La pandémie a creusé le fossé des inégalités sociales. Elle a aussi braqué les projecteurs sur les faiblesses de la chaîne d’approvisionnement alimentaire. La présence de serres au cœur des quartiers urbains défavorisés de Montréal peut-elle aider ses habitants à surmonter les défis d’approvisionnement engendrés par la pandémie ?

C’est la question à laquelle un groupe de chercheurs de l’Institut national de la recherche scientifique (INRS) tentera de répondre, au cours de l’année, après avoir remporté un concours interne pour des projets de recherche portant sur la COVID-19. Doté d’une subvention de 100 000 $, c’est l’un des cinq projets retenus par l’INRS dans le cadre de ce programme spécial de financement.

« L’idée, c’est de ne pas mettre la charrue avant les bœufs », explique Nathan McClintock, professeur-chercheur agrégé au Centre Urbanisation Culture Société de l’INRS.

« Souvent, les serres et les jardins communautaires sont proposés comme solutions dans les déserts alimentaires. Ce qu’on a vu dans la littérature scientifique qui traite des questions de sécurité alimentaire, c’est qu’en fait, l’accès aux aliments, ce n’est pas vraiment une question de proximité, c’est plutôt la question de si l’on a des sous en poche pour acheter les aliments. »

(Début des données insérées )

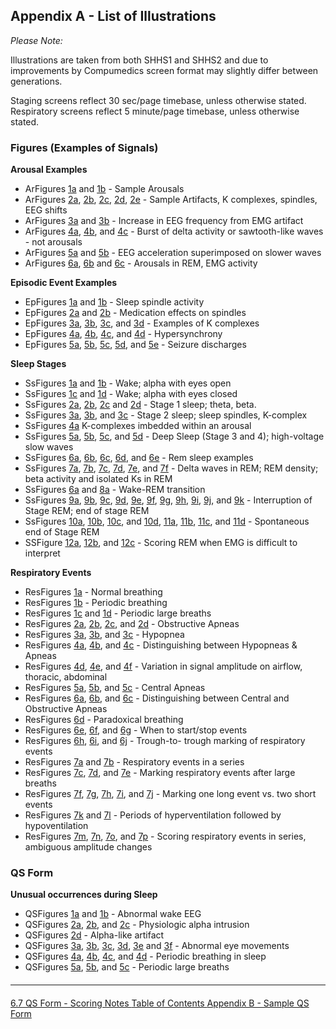 ## Appendix A - List of Illustrations

_Please Note:_

Illustrations are taken from both SHHS1 and SHHS2 and due to improvements by Compumedics screen format may slightly differ between generations.

Staging screens reflect 30 sec/page timebase, unless otherwise stated.
Respiratory screens reflect 5 minute/page timebase, unless otherwise stated.


### Figures (Examples of Signals)

**Arousal Examples**

- ArFigures [1a](:images_path:/a/ar1a.jpg?inline=1) and [1b](:images_path:/a/ar1b.jpg?inline=1) - Sample Arousals
- ArFigures [2a](:images_path:/a/ar2a.jpg?inline=1), [2b](:images_path:/a/ar2b.jpg?inline=1), [2c](:images_path:/a/ar2c.jpg?inline=1), [2d](:images_path:/a/ar2d.jpg?inline=1), [2e](:images_path:/a/ar2e.jpg?inline=1) - Sample Artifacts, K complexes, spindles, EEG shifts
- ArFigures [3a](:images_path:/a/ar3a.jpg?inline=1) and [3b](:images_path:/a/ar3b.jpg?inline=1) - Increase in EEG frequency from EMG artifact
- ArFigures [4a](:images_path:/a/ar4a.jpg?inline=1), [4b](:images_path:/a/ar4b.jpg?inline=1), and [4c](:images_path:/a/ar4c.jpg?inline=1) - Burst of delta activity or sawtooth-like waves - not arousals
- ArFigures [5a](:images_path:/a/ar5a.jpg?inline=1) and [5b](:images_path:/a/ar5b.jpg?inline=1) - EEG acceleration superimposed on slower waves
- ArFigures [6a](:images_path:/a/ar6a.jpg?inline=1), [6b](:images_path:/a/ar6b.jpg?inline=1) and [6c](:images_path:/a/ar6c.jpg?inline=1) - Arousals in REM, EMG activity


**Episodic Event Examples**

- EpFigures [1a](:images_path:/e/ep1a.jpg?inline=1) and [1b](:images_path:/e/ep1b.jpg?inline=1) - Sleep spindle activity
- EpFigures [2a](:images_path:/e/ep2a.jpg?inline=1) and [2b](:images_path:/e/ep2b.jpg?inline=1) - Medication effects on spindles
- EpFigures [3a](:images_path:/e/ep3a.jpg?inline=1), [3b](:images_path:/e/ep3b.jpg?inline=1), [3c](:images_path:/e/ep3c.jpg?inline=1), and [3d](:images_path:/e/ep3d.jpg?inline=1) - Examples of K complexes
- EpFigures [4a](:images_path:/e/ep4a.jpg?inline=1), [4b](:images_path:/e/ep4b.jpg?inline=1), [4c](:images_path:/e/ep4c.jpg?inline=1), and [4d](:images_path:/e/ep4d.jpg?inline=1) - Hypersynchrony
- EpFigures [5a](:images_path:/e/ep5a.jpg?inline=1), [5b](:images_path:/e/ep5b.jpg?inline=1), [5c](:images_path:/e/ep5c.jpg?inline=1), [5d](:images_path:/e/ep5d.jpg?inline=1), and [5e](:images_path:/e/ep5e.jpg?inline=1) - Seizure discharges


**Sleep Stages**

- SsFigures [1a](:images_path:/s/ss1a.jpg?inline=1) and [1b](:images_path:/s/ss1b.jpg?inline=1) - Wake; alpha with eyes open
- SsFigures [1c](:images_path:/s/ss1c.jpg?inline=1) and [1d](:images_path:/s/ss1d.jpg?inline=1) - Wake; alpha with eyes closed
- SsFigures [2a](:images_path:/s/ss2a.jpg?inline=1), [2b](:images_path:/s/ss2b.jpg?inline=1), [2c](:images_path:/s/ss2c.jpg?inline=1) and [2d](:images_path:/s/ss2d.jpg?inline=1) - Stage 1 sleep; theta, beta.
- SsFigures [3a](:images_path:/s/ss3a.jpg?inline=1), [3b](:images_path:/s/ss3b.jpg?inline=1), and [3c](:images_path:/s/ss3c.jpg?inline=1) - Stage 2 sleep; sleep spindles, K-complex
- SsFigures [4a](:images_path:/s/ss4a.jpg?inline=1) K-complexes imbedded within an arousal
- SsFigures [5a](:images_path:/s/ss5a.jpg?inline=1), [5b](:images_path:/s/ss5b.jpg?inline=1), [5c](:images_path:/s/ss5c.jpg?inline=1), and [5d](:images_path:/s/ss5d.jpg?inline=1) - Deep Sleep (Stage 3 and 4); high-voltage slow waves
- SsFigures [6a](:images_path:/s/ss6a.jpg?inline=1), [6b](:images_path:/s/ss6b.jpg?inline=1), [6c](:images_path:/s/ss6c.jpg?inline=1), [6d](:images_path:/s/ss6d.jpg?inline=1), and [6e](:images_path:/s/ss6e.jpg?inline=1) - Rem sleep examples
- SsFigures [7a](:images_path:/s/ss7a.jpg?inline=1), [7b](:images_path:/s/ss7b.jpg?inline=1), [7c](:images_path:/s/ss7c.jpg?inline=1), [7d](:images_path:/s/ss7d.jpg?inline=1), [7e](:images_path:/s/ss7e.jpg?inline=1), and [7f](:images_path:/s/ss7f.jpg?inline=1) - Delta waves in REM; REM density;  beta activity and isolated  Ks in REM
- SsFigures [6a](:images_path:/s/ss6a.jpg?inline=1) and [8a](:images_path:/s/ss8a.jpg?inline=1) - Wake-REM transition
- SsFigures [9a](:images_path:/s/ss9a.jpg?inline=1), [9b](:images_path:/s/ss9b.jpg?inline=1), [9c](:images_path:/s/ss9c.jpg?inline=1), [9d](:images_path:/s/ss9d.jpg?inline=1), [9e](:images_path:/s/ss9e.jpg?inline=1), [9f](:images_path:/s/ss9f.jpg?inline=1), [9g](:images_path:/s/ss9g.jpg?inline=1), [9h](:images_path:/s/ss9h.jpg?inline=1), [9i](:images_path:/s/ss9i.jpg?inline=1), [9j](:images_path:/s/ss9j.jpg?inline=1), and [9k](:images_path:/s/ss9k.jpg?inline=1) - Interruption of Stage REM; end of stage REM
- SsFigures [10a](:images_path:/s/ss10a.jpg?inline=1), [10b](:images_path:/s/ss10b.jpg?inline=1), [10c](:images_path:/s/ss10c.jpg?inline=1), and [10d](:images_path:/s/ss10d.jpg?inline=1), [11a](:images_path:/s/ss11a.jpg?inline=1), [11b](:images_path:/s/ss11b.jpg?inline=1), [11c](:images_path:/s/ss11c.jpg?inline=1), and [11d](:images_path:/s/ss11d.jpg?inline=1) - Spontaneous end of Stage REM
- SSFigure [12a](:images_path:/s/ss12a.jpg?inline=1), [12b](:images_path:/s/ss12b.jpg?inline=1), and [12c](:images_path:/s/ss12c.jpg?inline=1) - Scoring REM when EMG is difficult to interpret

**Respiratory Events**

- ResFigures [1a](:images_path:/r/re1a.jpg?inline=1) - Normal breathing
- ResFigures [1b](:images_path:/r/re1b.jpg?inline=1) - Periodic breathing
- ResFigures [1c](:images_path:/r/re1c.jpg?inline=1) and [1d](:images_path:/r/re1d.jpg?inline=1) - Periodic large breaths
- ResFigures [2a](:images_path:/r/re2a.jpg?inline=1), [2b](:images_path:/r/re2b.jpg?inline=1), [2c](:images_path:/r/re2c.jpg?inline=1), and [2d](:images_path:/r/re2d.jpg?inline=1) - Obstructive Apneas
- ResFigures [3a](:images_path:/r/re3a.jpg?inline=1), [3b](:images_path:/r/re3b.jpg?inline=1), and [3c](:images_path:/r/re3c.jpg?inline=1) - Hypopnea
- ResFigures [4a](:images_path:/r/re4a.jpg?inline=1), [4b](:images_path:/r/re4b.jpg?inline=1), and [4c](:images_path:/r/re4c.jpg?inline=1) - Distinguishing between Hypopneas & Apneas
- ResFigures [4d](:images_path:/r/re4d.jpg?inline=1), [4e](:images_path:/r/re4e.jpg?inline=1), and [4f](:images_path:/r/re4f.jpg?inline=1) - Variation in signal amplitude on airflow, thoracic, abdominal
- ResFigures [5a](:images_path:/r/re5a.jpg?inline=1), [5b](:images_path:/r/re5b.jpg?inline=1), and [5c](:images_path:/r/re5c.jpg?inline=1) - Central Apneas
- ResFigures [6a](:images_path:/r/re6a.jpg?inline=1), [6b](:images_path:/r/re6b.jpg?inline=1), and [6c](:images_path:/r/re6c.jpg?inline=1) - Distinguishing between Central and Obstructive Apneas
- ResFigures [6d](:images_path:/r/re6d.jpg?inline=1) -  Paradoxical breathing
- ResFigures [6e](:images_path:/r/re6e.jpg?inline=1), [6f](:images_path:/r/re6f.jpg?inline=1), and [6g](:images_path:/r/re6g.jpg?inline=1) - When to start/stop events
- ResFigures [6h](:images_path:/r/re6h.jpg?inline=1), [6i](:images_path:/r/re6i.jpg?inline=1), and [6j](:images_path:/r/re6j.jpg?inline=1) - Trough-to- trough marking of respiratory events
- ResFigures [7a](:images_path:/r/re7a.jpg?inline=1) and [7b](:images_path:/r/re7b.jpg?inline=1) - Respiratory events in a series
- ResFigures [7c](:images_path:/r/re7c.jpg?inline=1), [7d](:images_path:/r/re7d.jpg?inline=1), and [7e](:images_path:/r/re7e.jpg?inline=1) - Marking respiratory events after large breaths
- ResFigures [7f](:images_path:/r/re7f.jpg?inline=1), [7g](:images_path:/r/re7g.jpg?inline=1), [7h](:images_path:/r/re7h.jpg?inline=1), [7i](:images_path:/r/re7i.jpg?inline=1), and [7j](:images_path:/r/re7j.jpg?inline=1) - Marking one long event vs. two short events
- ResFigures [7k](:images_path:/r/re7k.jpg?inline=1) and [7l](:images_path:/r/re7l.jpg?inline=1) - Periods of hyperventilation followed by hypoventilation
- ResFigures [7m](:images_path:/r/re7m.jpg?inline=1), [7n](:images_path:/r/re7n.jpg?inline=1), [7o](:images_path:/r/re7o.jpg?inline=1), and [7p](:images_path:/r/re7p.jpg?inline=1) - Scoring respiratory events in series, ambiguous amplitude changes

### QS Form

**Unusual occurrences during Sleep**

- QSFigures [1a](:images_path:/q/qs1a.jpg?inline=1) and [1b](:images_path:/q/qs1b.jpg?inline=1) - Abnormal wake EEG
- QSFigures [2a](:images_path:/q/qs2a.jpg?inline=1), [2b](:images_path:/q/qs2b.jpg?inline=1), and [2c](:images_path:/q/qs2c.jpg?inline=1) - Physiologic alpha intrusion
- QSFigures [2d](:images_path:/q/qs2d.jpg?inline=1) - Alpha-like artifact
- QSFigures [3a](:images_path:/q/qs3a.jpg?inline=1), [3b](:images_path:/q/qs3b.jpg?inline=1), [3c](:images_path:/q/qs3c.jpg?inline=1), [3d](:images_path:/q/qs3d.jpg?inline=1), [3e](:images_path:/q/qs3e.jpg?inline=1) and [3f](:images_path:/q/qs3f.jpg?inline=1) - Abnormal eye movements
- QSFigures [4a](:images_path:/q/qs4a.jpg?inline=1), [4b](:images_path:/q/qs4b.jpg?inline=1), [4c](:images_path:/q/qs4c.jpg?inline=1), and [4d](:images_path:/q/qs4d.jpg?inline=1) - Periodic breathing in sleep
- QSFigures [5a](:images_path:/q/qs5a.jpg?inline=1), [5b](:images_path:/q/qs5b.jpg?inline=1), and [5c](:images_path:/q/qs5c.jpg?inline=1) - Periodic large breaths

<hr class="soften" style="margin-top: 20px;margin-bottom: 20px;"/>

<div class="center">
<div class="btn-group">
  <a href=":pages_path:/mop/6-70-mop-qs-form-scoring-notes.md" class="btn btn-default">
    <span class="glyphicon glyphicon-chevron-left"></span>
    6.7 QS Form - Scoring Notes
  </a>

  <a href=":pages_path:/mop/6-00-mop-toc.md" class="btn btn-default">
    <span class="glyphicon glyphicon-chevron-up"></span>
    Table of Contents
  </a>

  <a href=":pages_path:/mop/6-AB-mop-sample-qs-form.md" class="btn btn-success">
    Appendix B - Sample QS Form
    <span class="glyphicon glyphicon-chevron-right"></span>
  </a>
</div>
</div>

Les chercheurs se pencheront sur trois quartiers de Montréal. Ils interrogeront d’abord les résidants vivant près du quartier District central, l’ancien quartier du textile où existent déjà différents projets serricoles. Puis, direction parc Frédéric-Back, dans Saint-Michel, où un projet de serre est dans les cartons. Le dernier quartier se trouvera dans les environs de Montréal-Est, où plusieurs projets de serre sont sur la planche à dessin dans le cadre du plan de revitalisation de ce secteur industriel.

« Ceux qui vivaient déjà une certaine insécurité alimentaire sont ceux qui sont encore plus frappés par la pandémie », souligne M. McClintock, qui est aussi l’éditeur d’Urban Geography.

Boîte à outils

L’idée de ce projet de recherche est née de la volonté du gouvernement provincial de doubler la superficie des serres d’ici cinq ans afin d’accroître l’autonomie alimentaire du Québec.

Le but est de voir si des projets de serres communautaires ou d’économie sociale pourraient améliorer la sécurité alimentaire dans les quartiers urbains défavorisés, mais surtout, de déterminer la meilleure manière de les intégrer au tissu social.

« Il y a beaucoup d’exemples de ce genre de projets qui n’ont pas réussi parce qu’il n’y avait pas d’adhésion de la population. Finalement, c’était des gens de l’extérieur, des hipsters bien intentionnés qui voulaient sauver les gens. En fait, les gens se ferment parce qu’ils deviennent beaucoup moins réceptifs que si l’on arrive dès le début et on leur demande : “Qu’est-ce que vous voulez ? Quels sont les problèmes auxquels vous faites face sur le plan alimentaire ? Voici ce qui existe comme proposition : est-ce que c’est quelque chose qui vous intéresse ?” »

Nathan McClintock souligne que sans consultation des résidants, ces projets sont en danger de devenir « de petits îlots » d’embourgeoisement. « Les gens deviennent soupçonneux et ils se disent : finalement, ça, ce n’est pas un endroit pour moi. Ce n’est pas mon truc, je ne me sens pas à l’aise d’aller là-bas. »

À l’issue de la tenue de plusieurs groupes de discussion, les chercheurs réaliseront donc une boîte à outils pour guider les organismes communautaires et les villes qui souhaitent implanter des serres urbaines dans leurs quartiers. Comme le projet se veut multidisciplinaire, les différentes options techniques et énergétiques seront aussi détaillées dans le document.